Vectara offers flexibility in balancing keyword matching with advanced semantic capabilities. Keyword search is particularly useful when searching for specific legal clauses, regulations, error codes, and precise identifiers. This level of control enables users to tailor their searches to the specific requirements of their domain, balancing between semantic understanding and exact keyword matching as needed.
To enable exact keyword matching and disable neural retrieval, specify the
lexical_interpolation
value as 1
in the search
object at query time:
"search": {
"corpora": [
{
"corpus_key": "sports-rules"
}
],
"offset": 0,
"limit": 10,
"context_configuration": {
"sentences_before": 2,
"sentences_after": 2,
"start_tag": "%START_SNIPPET%",
"end_tag": "%END_SNIPPET%"
},
"lexical_interpolation": 1.0
},
Setting lexical_interpolation
to 1.0
is equivalent to the original BM25.
Enable exact keyword matching in the console UI
You can also set this value in the Console UI and experiment with searches and disable the hybrid search option.

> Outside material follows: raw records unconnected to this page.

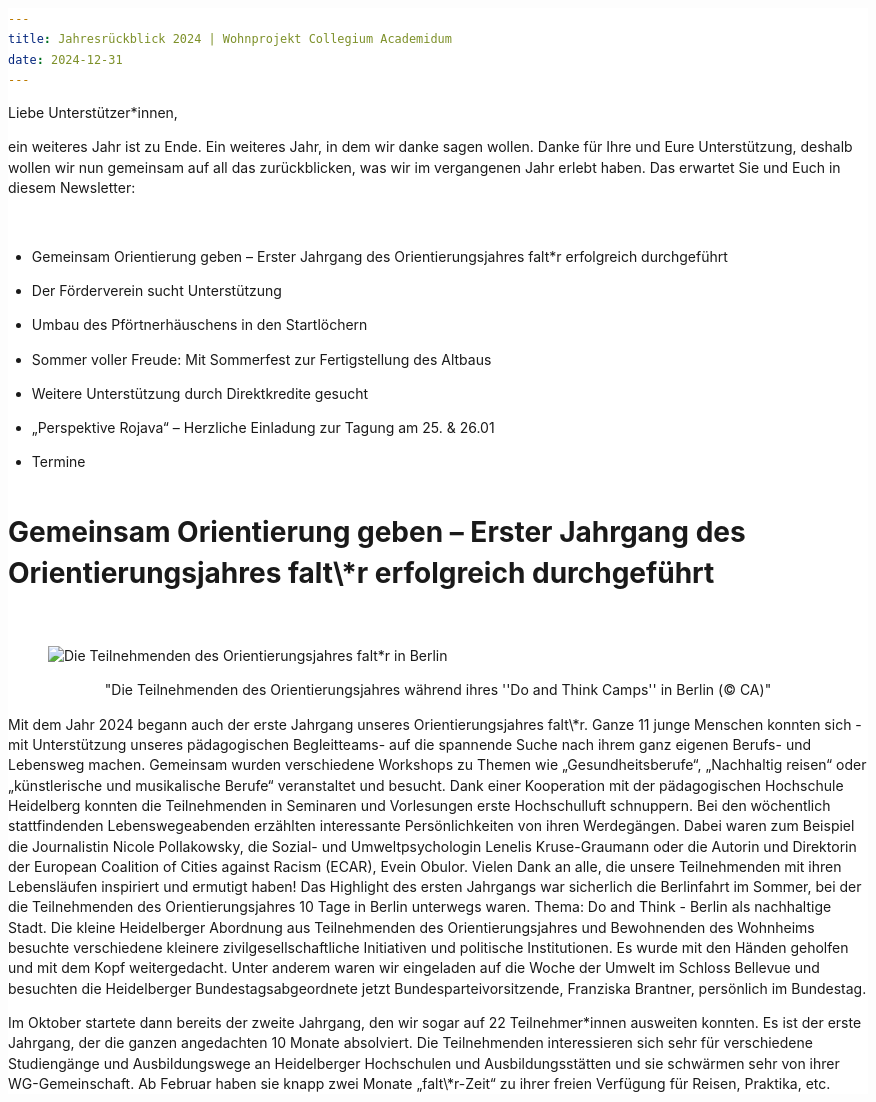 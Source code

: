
 ```yaml
---
title: Jahresrückblick 2024 | Wohnprojekt Collegium Academidum
date: 2024-12-31
---
```


Liebe Unterstützer*innen, <br>

<p>ein weiteres Jahr ist zu Ende. Ein weiteres Jahr, in dem wir danke sagen wollen. Danke für Ihre und Eure Unterstützung, deshalb wollen wir nun gemeinsam auf all das zurückblicken, was wir im vergangenen Jahr erlebt haben. Das erwartet Sie und Euch in diesem Newsletter:</p>
<br>

* Gemeinsam Orientierung geben – Erster Jahrgang des Orientierungsjahres falt\*r erfolgreich durchgeführt

* Der Förderverein sucht Unterstützung

* Umbau des Pförtnerhäuschens in den Startlöchern

* Sommer voller Freude: Mit Sommerfest zur Fertigstellung des Altbaus

* Weitere Unterstützung durch Direktkredite gesucht

* „Perspektive Rojava“ – Herzliche Einladung zur Tagung am 25. & 26.01 

* Termine


<h1>Gemeinsam Orientierung geben – Erster Jahrgang des Orientierungsjahres falt\*r erfolgreich durchgeführt</h1>
<br>

<figure>
<img alt="Die Teilnehmenden des Orientierungsjahres falt*r in Berlin" src="/newsletter/24_12_31_jahresrueckblick24/berlin" width="100%" />
<figcaption style="text-align:center;">
<p>"Die Teilnehmenden des Orientierungsjahres während ihres ''Do and Think Camps'' in Berlin (&#169; CA)" 
</p>
</figcaption>
</figure>

<p>Mit dem Jahr 2024 begann auch der erste Jahrgang unseres Orientierungsjahres falt\*r. Ganze 11 junge Menschen konnten sich -mit Unterstützung unseres pädagogischen Begleitteams- auf die spannende Suche nach ihrem ganz eigenen Berufs- und Lebensweg machen. Gemeinsam wurden verschiedene Workshops zu Themen wie „Gesundheitsberufe“, „Nachhaltig reisen“ oder „künstlerische und musikalische Berufe“ veranstaltet und besucht. Dank einer Kooperation mit der pädagogischen Hochschule Heidelberg konnten die Teilnehmenden in Seminaren und Vorlesungen erste Hochschulluft schnuppern. Bei den wöchentlich stattfindenden Lebenswegeabenden erzählten interessante Persönlichkeiten von ihren Werdegängen. Dabei waren zum Beispiel die Journalistin Nicole Pollakowsky, die Sozial- und Umweltpsychologin Lenelis Kruse-Graumann oder die Autorin und Direktorin der European Coalition of Cities against Racism (ECAR), Evein Obulor. Vielen Dank an alle, die unsere Teilnehmenden mit ihren Lebensläufen inspiriert und ermutigt haben! Das Highlight des ersten Jahrgangs war sicherlich die Berlinfahrt im Sommer, bei der die Teilnehmenden des Orientierungsjahres 10 Tage in Berlin unterwegs waren. Thema: Do and Think - Berlin als nachhaltige Stadt. Die kleine Heidelberger Abordnung aus Teilnehmenden des Orientierungsjahres und Bewohnenden des Wohnheims besuchte verschiedene kleinere zivilgesellschaftliche Initiativen und politische Institutionen. Es wurde mit den Händen geholfen und mit dem Kopf weitergedacht. Unter anderem waren wir eingeladen auf die Woche der Umwelt im Schloss Bellevue und besuchten die Heidelberger Bundestagsabgeordnete jetzt Bundesparteivorsitzende, Franziska Brantner, persönlich im Bundestag.</p>
<p>Im Oktober startete dann bereits der zweite Jahrgang, den wir sogar auf 22 Teilnehmer*innen ausweiten konnten. Es ist der erste Jahrgang, der die ganzen angedachten 10 Monate absolviert. Die Teilnehmenden interessieren sich sehr für verschiedene Studiengänge und Ausbildungswege an Heidelberger Hochschulen und Ausbildungsstätten und sie schwärmen sehr von ihrer WG-Gemeinschaft. Ab Februar haben sie knapp zwei Monate „falt\*r-Zeit“ zu ihrer freien Verfügung für Reisen, Praktika, etc.</p>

The default value of lexical_interpolation
is 0
, which disables exact and
Boolean text matching.
Enable exact keyword Search
The following example shows the full query with
the lexical_interpolation
value set to 1
:
curl -X POST \
-H "Content-Type: application/json" \
-H "x-api-key: <API_KEY>" \
https://api.vectara.io/v2/query \
-d @- <<END;
{
"query": "What is offsides?",
"search": {
"corpora": [
{
"corpus_key": "nhl-rulebook-2024"
}
],
"offset": 0,
"limit": 10,
"context_configuration": {
"sentences_before": 2,
"sentences_after": 2,
"start_tag": "%START_SNIPPET%",
"end_tag": "%END_SNIPPET%"
},
"lexical_interpolation": 1.0
},
"generation": {
"prompt_name": "vectara-summary-ext-v1.2.0",
"max_used_search_results": 5
}
}
END
Experimenting with the lexical_interpolation
value is useful if you're trying
to evaluate how a keyword system like one based on Elasticsearch or Solr may
compare to Vectara.